If you’re working a Python web app, there’s a good probability you are using Celery (or RQ) to offload work to a background queue.
In its simplest form a Celery unit of work (task) looks like this:
@app.task
def hello():
return 'hello world'
A regular Python method, with a decorator to declare it as a task and a(n optional) return value.
Celery runs at least one worker process, which asks the broker (the queue transport) for the next task to process and optionally stores its result in what Celery calls a “backend”. Celery supports a combination of brokers and backends, though the most popular options are respectively RabbitMQ and Redis.
Stored results are what we’re going to look at in this short post.
By default Celery doesn’t need a backend, but many apps do enable it, including the one I’m working on for a client.
When result_backend is enabled, all tasks will default to store their results.
Each time a task runs, the method’s return value is saved (for 24 hours by default, by comparison RQ stores results for 500 seconds) in the backend, Redis for example. Celery creates an expiring key with the value and some metadata.

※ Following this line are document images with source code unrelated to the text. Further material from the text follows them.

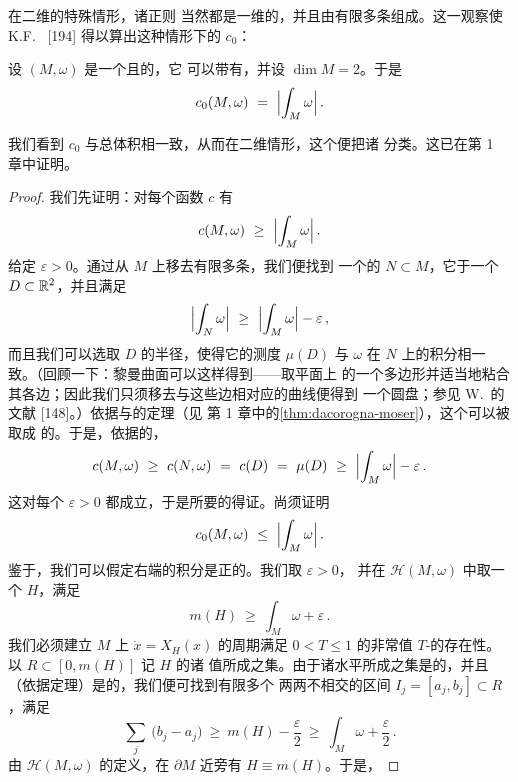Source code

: 在二维\trCompact\trSymplecticManifold{}的特殊情形，诸正则\trEnergySurface{}%
当然都是一维的，并且由有限多条\trPeriodicOrbit{}组成。这一观察使 K.F.~\trSiburg{}%
[194] 得以算出这种情形下的\trCapacity{} $c_{0}$：

\begin{theorem}[K.F.~\trSiburg]\label{thm:siburg-c0-dim2}
设 $(M,\omega)$ 是一个\trCompact{}且\trConnected{}的\trSymplecticManifold，它%
可以带有\trBoundary，并设 $\dim M=2$。于是
\[
c_{0}(M,\omega)\ =\ \Bigl|\int_{M}\omega\Bigr|\,.
\]
\end{theorem}

我们看到 $c_{0}$ 与总体积相一致，从而在二维情形，这个\trInvariant{}便把诸%
\trSymplectic\trDiffeomorphic\trManifold{}分类。这已在第 1 章中证明。

\begin{proof}
我们先证明：对每个\trCapacity{}函数 $c$ 有
\[
c(M,\omega)\ \geq\ \Bigl|\int_{M}\omega\Bigr|\,.
\]
给定 $\varepsilon>0$。通过从 $M$ 上移去有限多条\trCompact\trCurve，我们便找到%
一个\trSimplyConnected{}的\trManifold{} $N\subset M$，它\trDiffeomorphic{}于一个%
\trClosed\trDisc{} $D\subset\R^{2}$，并且满足
\[
\Bigl|\int_{N}\omega\Bigr|\ \geq\ \Bigl|\int_{M}\omega\Bigr|-\varepsilon\,,
\]
而且我们可以选取\trDisc{} $D$ 的半径，使得它的\trLebesgue{}测度 $\mu(D)$ 与%
$\omega$ 在 $N$ 上的积分相一致。（回顾一下：黎曼曲面可以这样得到——取平面上%
的一个多边形并适当地粘合其各边；因此我们只须移去与这些边相对应的曲线便得到%
一个圆盘；参见 W.~\trMassey{}的文献 [148]。）依据\trDacorogna{}与\trMoser{}的定理（见%
第 1 章中的\cref{thm:dacorogna-moser}），这个\trDiffeomorphism{}可以被取成%
\trSymplectic{}的。于是，依据\trCapacity{}的\trMonotonicity，
\[
c(M,\omega)\ \geq\ c(N,\omega)\ =\ c(D)\ =\ \mu(D)\ \geq\ \Bigl|\int_{M}\omega\Bigr|-\varepsilon\,.
\]
这对每个 $\varepsilon>0$ 都成立，于是所要的\trEstimate{}得证。尚须证明
\[
c_{0}(M,\omega)\ \leq\ \Bigl|\int_{M}\omega\Bigr|\,.
\]
鉴于\trConformality，我们可以假定右端的积分是正的。我们取 $\varepsilon>0$，%
并在 $\mathcal{H}(M,\omega)$ 中取一个 $H$，满足
\[
m(H)\ \geq\ \int_{M}\omega+\varepsilon\,.
\]
我们必须建立 $M$ 上 $\dot{x}=X_H(x)$ 的周期满足 $0<T\leq1$ 的非常值%
$T$-\trPeriodicSolution{}的存在性。以 $R\subset[0,m(H)]$ 记 $H$ 的诸%
\trRegular{}值所成之集。由于诸\trCritical{}水平所成之集是\trCompact{}的，并且%
（依据\trSard{}定理）是\trLebesgue{}\trMeasureZero{}的，我们便可找到有限多个%
两两不相交的区间 $I_{j}=[a_{j},b_{j}]\subset R$，满足
\[
\sum_{j}\ \bigl(b_{j}-a_{j}\bigr)\ \geq\ m(H)-\frac{\varepsilon}{2}\ \geq\ \int_{M}\omega+\frac{\varepsilon}{2}\,.
\]
由 $\mathcal{H}(M,\omega)$ 的定义，在 $\partial M$ 近旁有 $H\equiv m(H)$。于是，%

\end{proof}
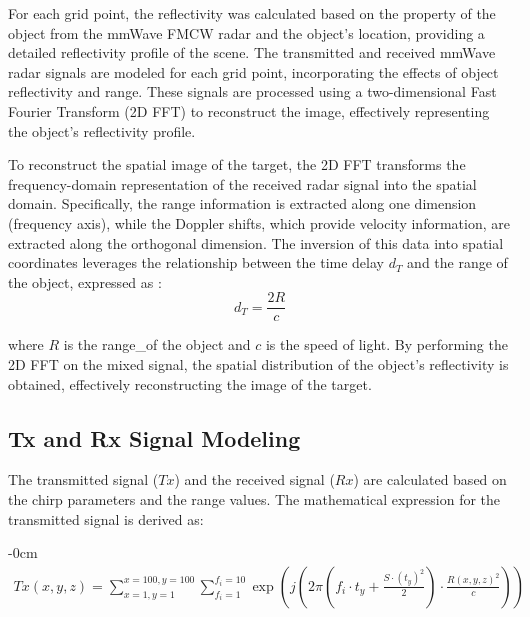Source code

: \documentclass[journal,article,submit,pdftex,moreauthors]{Definitions/mdpi}
\begin{document}
For each grid point, the reflectivity was calculated based on the property of the object from the mmWave FMCW radar and the object's location, providing a detailed reflectivity profile of the scene. The transmitted and received mmWave radar signals are modeled for each grid point, incorporating the effects of object reflectivity and range. These signals are processed using a two-dimensional Fast Fourier Transform (2D FFT) to reconstruct the image, effectively representing the object's reflectivity profile.

To reconstruct the spatial image of the target, the 2D FFT transforms the frequency-domain representation of the received radar signal into the spatial domain. Specifically, the range information is extracted along one dimension (frequency axis), while the Doppler shifts, which provide velocity information, are extracted along the orthogonal dimension. The inversion of this data into spatial coordinates leverages the relationship between the time delay \(d_T\) and the range of the object, expressed as \cite{liu2021deep, park2020high}:
\begin{equation}
    d_T = \frac{2R}{c}
\end{equation}

where \(R\) is the range\_of the object and \(c\) is the speed of light. By performing the 2D FFT on the mixed signal, the spatial distribution of the object's reflectivity is obtained, effectively reconstructing the image of the target.

\subsection{Tx and Rx Signal Modeling}
The transmitted signal (\(Tx\)) and the received signal (\( Rx\)) are calculated based on the chirp parameters and the range values. The mathematical expression for the transmitted signal is derived as:

\begin{adjustwidth}{-\extralength}{0cm}
\begin{equation}
   \begin{aligned}
    Tx(x, y, z) = \sum_{x=1, y=1}^{x=100, y=100} \sum_{f_i=1}^{f_i =10} \exp \left( j \left( 2 \pi \left( f_i \cdot t_y + 
    \frac{S \cdot (t_y)^2}{2} \right) \cdot \frac{R(x, y, z)^2}{c} \right) \right)
    \end{aligned}
\end{equation}
\end{adjustwidth}
\end{document}
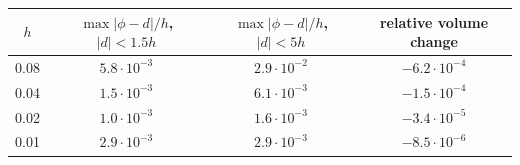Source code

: \begin{tabular}{cccc}
\toprule
$h$ & $\max|\phi-d|/h$, $|d|<1.5h$ & $\max|\phi-d|/h$, $|d|<5h$ & relative volume change \\
\midrule
0.08 & $5.8\cdot 10^{-3}$ & $2.9\cdot 10^{-2}$ & $-6.2\cdot 10^{-4}$ \\
0.04 & $1.5\cdot 10^{-3}$ & $6.1\cdot 10^{-3}$ & $-1.5\cdot 10^{-4}$ \\
0.02 & $1.0\cdot 10^{-3}$ & $1.6\cdot 10^{-3}$ & $-3.4\cdot 10^{-5}$ \\
0.01 & $2.9\cdot 10^{-3}$ & $2.9\cdot 10^{-3}$ & $-8.5\cdot 10^{-6}$ \\
\bottomrule
\end{tabular}
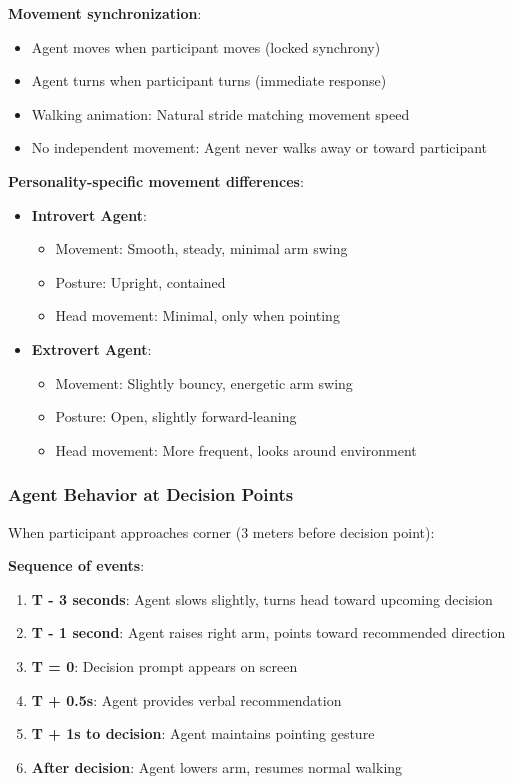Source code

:\documentclass[12pt]{article}
\begin{document}
\textbf{Movement synchronization}:
\begin{itemize}
    \item Agent moves when participant moves (locked synchrony)
    \item Agent turns when participant turns (immediate response)
    \item Walking animation: Natural stride matching movement speed
    \item No independent movement: Agent never walks away or toward participant
\end{itemize}

\textbf{Personality-specific movement differences}:
\begin{itemize}
    \item \textbf{Introvert Agent}: 
    \begin{itemize}
        \item Movement: Smooth, steady, minimal arm swing
        \item Posture: Upright, contained
        \item Head movement: Minimal, only when pointing
    \end{itemize}
    
    \item \textbf{Extrovert Agent}:
    \begin{itemize}
        \item Movement: Slightly bouncy, energetic arm swing
        \item Posture: Open, slightly forward-leaning
        \item Head movement: More frequent, looks around environment
    \end{itemize}
\end{itemize}

\subsubsection{Agent Behavior at Decision Points}

When participant approaches corner (3 meters before decision point):

\textbf{Sequence of events}:
\begin{enumerate}
    \item \textbf{T - 3 seconds}: Agent slows slightly, turns head toward upcoming decision
    \item \textbf{T - 1 second}: Agent raises right arm, points toward recommended direction
    \item \textbf{T = 0}: Decision prompt appears on screen
    \item \textbf{T + 0.5s}: Agent provides verbal recommendation
    \item \textbf{T + 1s to decision}: Agent maintains pointing gesture
    \item \textbf{After decision}: Agent lowers arm, resumes normal walking
\end{enumerate}
\end{document}
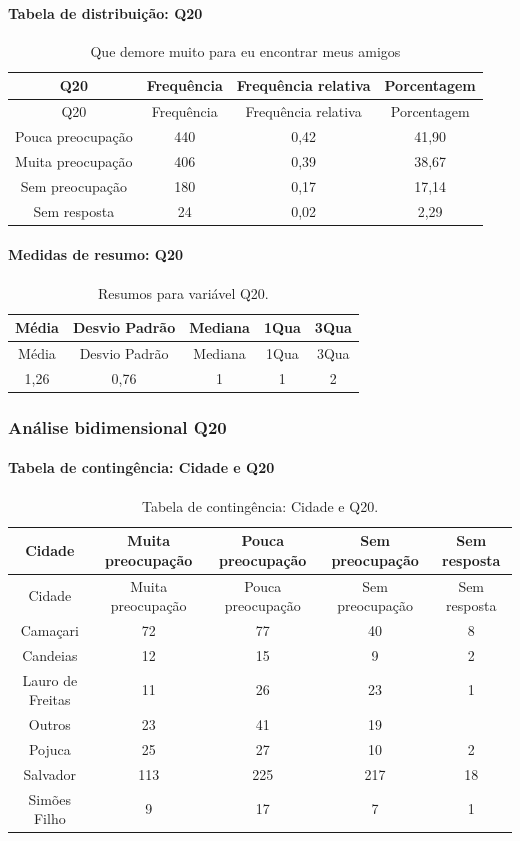 \documentclass[]{article}
\let\oldparagraph\paragraph
\renewcommand{\paragraph}[1]{\oldparagraph{#1}\mbox{}}
\begin{document}
\hypertarget{tabela-de-distribuiuxe7uxe3o-q20}{%
\paragraph{Tabela de distribuição: Q20}\label{tabela-de-distribuiuxe7uxe3o-q20}}

\begin{longtable}[]{@{}cccc@{}}
\caption{\label{tab:unnamed-chunk-365}Que demore muito para eu encontrar meus amigos}\tabularnewline
\toprule
Q20 & Frequência & Frequência relativa & Porcentagem\tabularnewline
\midrule
\endfirsthead
\toprule
Q20 & Frequência & Frequência relativa & Porcentagem\tabularnewline
\midrule
\endhead
Pouca preocupação & 440 & 0,42 & 41,90\tabularnewline
Muita preocupação & 406 & 0,39 & 38,67\tabularnewline
Sem preocupação & 180 & 0,17 & 17,14\tabularnewline
Sem resposta & 24 & 0,02 & 2,29\tabularnewline
\bottomrule
\end{longtable}

\hypertarget{medidas-de-resumo-q20}{%
\paragraph{Medidas de resumo: Q20}\label{medidas-de-resumo-q20}}

\begin{longtable}[]{@{}ccccc@{}}
\caption{\label{tab:unnamed-chunk-366}Resumos para variável Q20.}\tabularnewline
\toprule
Média & Desvio Padrão & Mediana & 1Qua & 3Qua\tabularnewline
\midrule
\endfirsthead
\toprule
Média & Desvio Padrão & Mediana & 1Qua & 3Qua\tabularnewline
\midrule
\endhead
1,26 & 0,76 & 1 & 1 & 2\tabularnewline
\bottomrule
\end{longtable}

\cleardoublepage

\hypertarget{anuxe1lise-bidimensional-q20}{%
\subsubsection{Análise bidimensional Q20}\label{anuxe1lise-bidimensional-q20}}

\hypertarget{tabela-de-continguxeancia-cidade-e-q20}{%
\paragraph{Tabela de contingência: Cidade e Q20}\label{tabela-de-continguxeancia-cidade-e-q20}}

\begin{longtable}[]{@{}ccccc@{}}
\caption{\label{tab:unnamed-chunk-367}Tabela de contingência: Cidade e Q20.}\tabularnewline
\toprule
Cidade & Muita preocupação & Pouca preocupação & Sem preocupação & Sem resposta\tabularnewline
\midrule
\endfirsthead
\toprule
Cidade & Muita preocupação & Pouca preocupação & Sem preocupação & Sem resposta\tabularnewline
\midrule
\endhead
Camaçari & 72 & 77 & 40 & 8\tabularnewline
Candeias & 12 & 15 & 9 & 2\tabularnewline
Lauro de Freitas & 11 & 26 & 23 & 1\tabularnewline
Outros & 23 & 41 & 19 &\tabularnewline
Pojuca & 25 & 27 & 10 & 2\tabularnewline
Salvador & 113 & 225 & 217 & 18\tabularnewline
Simões Filho & 9 & 17 & 7 & 1\tabularnewline
\bottomrule
\end{longtable}
\end{document}
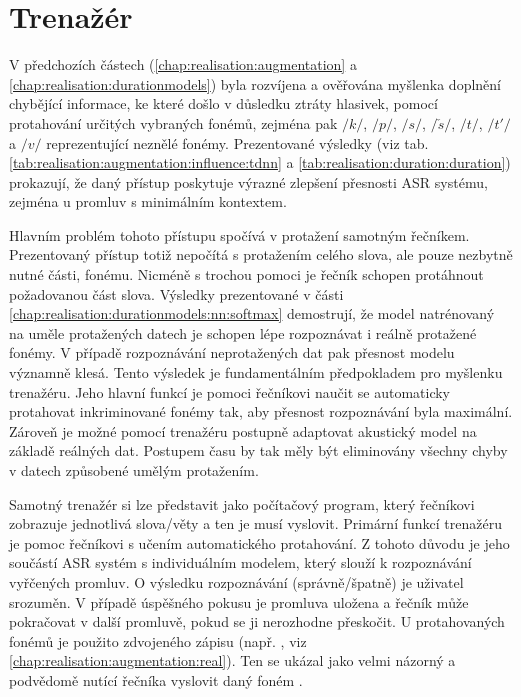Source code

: \section{Trenažér}
\label{chap:realisation:trainer}

V předchozích částech (\ref{chap:realisation:augmentation} a \ref{chap:realisation:durationmodels}) byla rozvíjena a ověřována myšlenka doplnění chybějící informace, ke které došlo v důsledku ztráty hlasivek, pomocí protahování určitých vybraných fonémů, zejména pak $/k/$, $/p/$, $/s/$, $/\check{s}/$, $/t/$, $/t'/$ a $/v/$ reprezentující neznělé fonémy. Prezentované výsledky (viz tab. \ref{tab:realisation:augmentation:influence:tdnn} a \ref{tab:realisation:duration:duration}) prokazují, že daný přístup poskytuje výrazné zlepšení přesnosti ASR systému, zejména u promluv s minimálním kontextem.

Hlavním problém tohoto přístupu spočívá v protažení samotným řečníkem. Prezentovaný přístup totiž nepočítá s protažením celého slova, ale pouze nezbytně nutné části, fonému. Nicméně s trochou pomoci je řečník schopen protáhnout požadovanou část slova. Výsledky prezentované v části \ref{chap:realisation:durationmodels:nn:softmax} demostrují, že model natrénovaný na uměle protažených datech je schopen lépe rozpoznávat i reálně protažené fonémy. V případě rozpoznávání neprotažených dat pak přesnost modelu významně klesá. Tento výsledek je fundamentálním předpokladem pro myšlenku trenažéru. Jeho hlavní funkcí je pomoci řečníkovi naučit se automaticky protahovat inkriminované fonémy tak, aby přesnost rozpoznávání byla maximální. Zároveň je možné pomocí trenažéru postupně adaptovat akustický model na základě reálných dat. Postupem času by tak měly být eliminovány všechny chyby v datech způsobené umělým protažením.

Samotný trenažér si lze představit jako počítačový program, který řečníkovi zobrazuje jednotlivá slova/věty a ten je musí vyslovit. Primární funkcí trenažéru je pomoc řečníkovi s učením automatického protahování. Z tohoto důvodu je jeho součástí ASR systém s individuálním modelem, který slouží k rozpoznávání vyřčených promluv. O výsledku rozpoznávání (správně/špatně) je uživatel srozuměn. V případě úspěšného pokusu je promluva uložena a řečník může pokračovat v další promluvě, pokud se ji nerozhodne přeskočit. U protahovaných fonémů je použito zdvojeného zápisu (např. \textit{}, viz \ref{chap:realisation:augmentation:real}). Ten se ukázal jako velmi názorný a podvědomě nutící řečníka vyslovit daný foném .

The main reason a task would return a value, for something that runs out of process from the main app, is for composition purposes. Celery supports passing the return value of a task to a following task, creating a chain of operations.
In the scenario I was working on we had a chain of tasks running at regular intervals (either triggered by business logic or manually by the user of the app), each time those tasks were running they were producing a bunch of stored values to feed to the next task, possibly.
You can see how, after a certain threshold of activity by the users, there’s a probability that the memory limit of the backend is reached, creating a less than ideal scenario.
In contrast, a similar tool in Ruby-land, Sidekiq, doesn’t even have the concept of a backend / result store. If you want your task (they’re called jobs over there) to save its result value, you store it manually somewhere.
How to configure Celery to use less memory?
First I audited all the tasks and realized that only less than 5% of all of them actually needed their result stored (as they were passing it along to a subsequent task in a chain).
This meant that the backend itself was needed, but most results themselves weren’t, especially as they were stored continuously, all day.
I then configured Celery to ignore results by default and lower the expiration of those that are stored by setting:
task_ignore_result=True
task_store_errors_even_if_ignored=True
result_expires=43200
Other things to keep in mind: Redis itself can be configured to evict keys thus potentially never reaching its limit. Though definitely important, if not paramount in some situations, understanding what is causing the memory issues was my priority.
How to tell Celery not to ignore results when they are needed?
Remember the initial task?
@app.task
def hello():
return 'hello world'
Add a param to the decorator:
@app.task(ignore_result=False)
def hello():
return 'hello world'
ignore_result is the magic keyword.
Conclusion
After deploying the change and waiting for the existing result keys in Redis to expire, a noticeable reduction in the memory footprint was witnessed, with a 7x reduction in number of Redis keys and a lot of saved bandwidth of course.
Keep an eye on those Celery tasks ;-)